Changing Finance systems can be quite a daunting prospect; having been through the process, what advice would you give other Heads of Finance who are contemplating upgrading their system?
Don’t compromise on your list of requirements! When researching possible systems, I found that vendors would try to talk me out of some aspects of my requirements list because their system couldn’t do it!
Have honest conversations with each supplier and if their system can’t do what you need, then understand why not and whether there are alternative ways of achieving the same goal. In having these conversations, you will also get to experience how supportive and understanding each supplier may be in the future. For me, having a supportive relationship was paramount, given we’d be using whatever system we chose for years to come. No system is perfect, but when I felt like a vendor was trying to talk me out of what I wanted, that certainly triggered a warning alarm for me.
I would also advise that you get really deep into a demo of the system – don’t just accept a presentation or quick look at the software interface. Talk to people who use the systems you are considering too; there is no substitute to listen to others who are living with the system every day.

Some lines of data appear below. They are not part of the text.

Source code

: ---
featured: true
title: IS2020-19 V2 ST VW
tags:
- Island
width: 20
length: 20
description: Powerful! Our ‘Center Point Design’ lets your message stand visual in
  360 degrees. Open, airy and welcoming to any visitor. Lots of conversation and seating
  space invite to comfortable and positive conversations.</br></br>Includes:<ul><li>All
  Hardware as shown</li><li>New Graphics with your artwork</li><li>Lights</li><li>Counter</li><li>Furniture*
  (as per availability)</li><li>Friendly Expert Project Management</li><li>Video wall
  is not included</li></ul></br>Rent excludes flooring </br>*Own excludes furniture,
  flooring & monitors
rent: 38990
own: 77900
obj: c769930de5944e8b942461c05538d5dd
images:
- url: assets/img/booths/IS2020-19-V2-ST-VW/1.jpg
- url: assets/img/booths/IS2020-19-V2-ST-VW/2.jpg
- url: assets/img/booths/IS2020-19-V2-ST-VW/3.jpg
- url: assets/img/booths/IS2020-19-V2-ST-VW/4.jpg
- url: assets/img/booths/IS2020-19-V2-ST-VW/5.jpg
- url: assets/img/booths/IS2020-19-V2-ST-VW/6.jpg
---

Anything else you’d like to say?
The whole team at iplicit has been great, but I’d like to say a special thank you to Brian and Tommy – they’ve been absolutely incredible. Brian will always make time to help me and has been very flexible and patient to ensure I always get the help I need. The feedback, regarding iplicit, throughout the business has been excellent. As I had only recently joined the company and we were in the middle of a global pandemic it was certainly quite daunting for me to set about a brand-new implementation. I have implemented other systems before but not under similar circumstances, unexpectedly working from home. This time around, Brian and the other iplicit resources were my team, my partners and my sounding board! They really helped me make a success of it.